→ DATA EXTRACTS
┌──
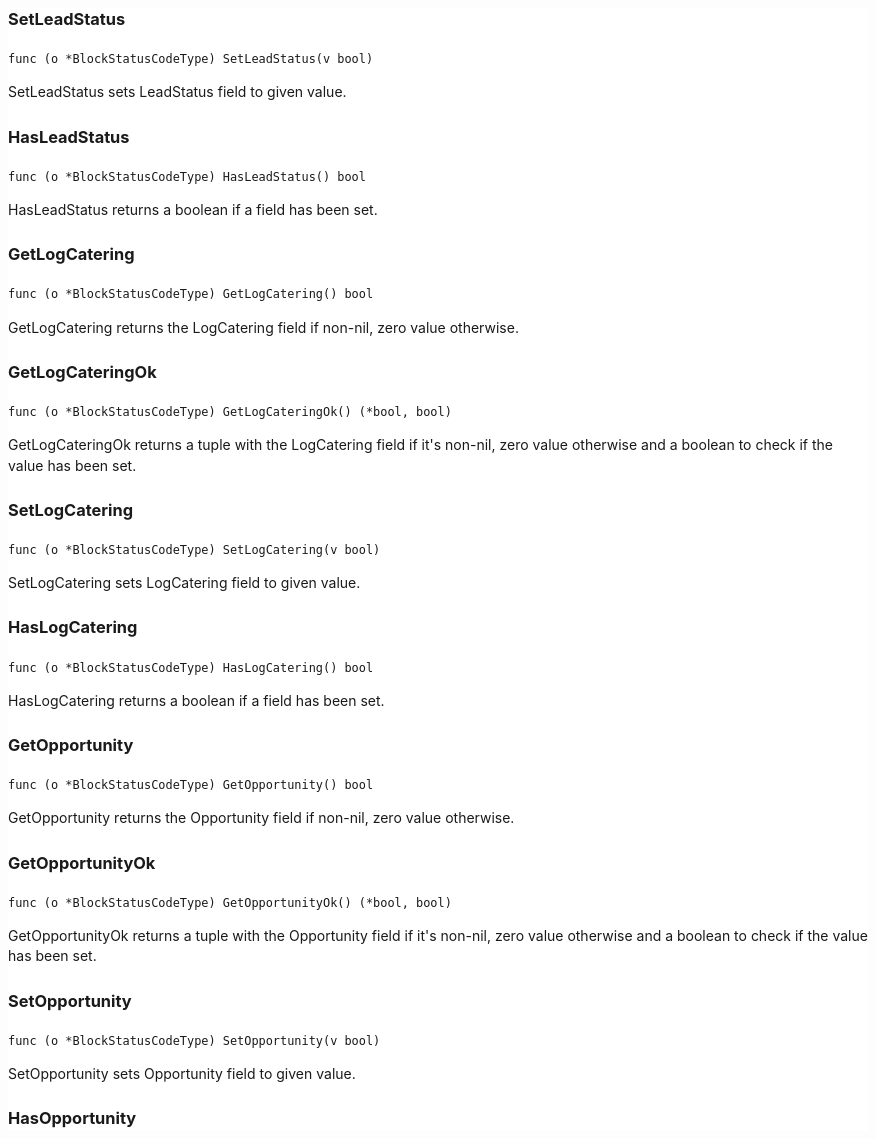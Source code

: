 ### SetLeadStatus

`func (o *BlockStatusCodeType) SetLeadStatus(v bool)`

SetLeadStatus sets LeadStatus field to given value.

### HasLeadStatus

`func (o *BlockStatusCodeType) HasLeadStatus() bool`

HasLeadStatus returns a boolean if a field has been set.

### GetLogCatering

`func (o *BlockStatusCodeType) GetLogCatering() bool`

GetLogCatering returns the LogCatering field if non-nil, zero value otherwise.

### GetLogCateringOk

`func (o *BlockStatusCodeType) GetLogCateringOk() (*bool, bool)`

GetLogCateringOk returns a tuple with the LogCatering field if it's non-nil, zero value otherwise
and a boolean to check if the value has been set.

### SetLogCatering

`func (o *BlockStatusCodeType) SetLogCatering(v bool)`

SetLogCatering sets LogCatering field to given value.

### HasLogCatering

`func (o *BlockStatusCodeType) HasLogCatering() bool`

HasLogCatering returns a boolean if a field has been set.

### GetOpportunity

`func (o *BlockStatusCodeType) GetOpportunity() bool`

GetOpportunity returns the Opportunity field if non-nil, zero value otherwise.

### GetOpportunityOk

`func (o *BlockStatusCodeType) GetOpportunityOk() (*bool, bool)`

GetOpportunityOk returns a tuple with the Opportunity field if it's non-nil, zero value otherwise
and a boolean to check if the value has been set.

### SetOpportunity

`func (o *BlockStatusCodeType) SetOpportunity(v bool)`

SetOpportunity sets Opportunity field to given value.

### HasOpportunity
└──
Count the lines in these records that hold the string "been". Only the number is wanted.

→ PROBLEM SOLUTION
4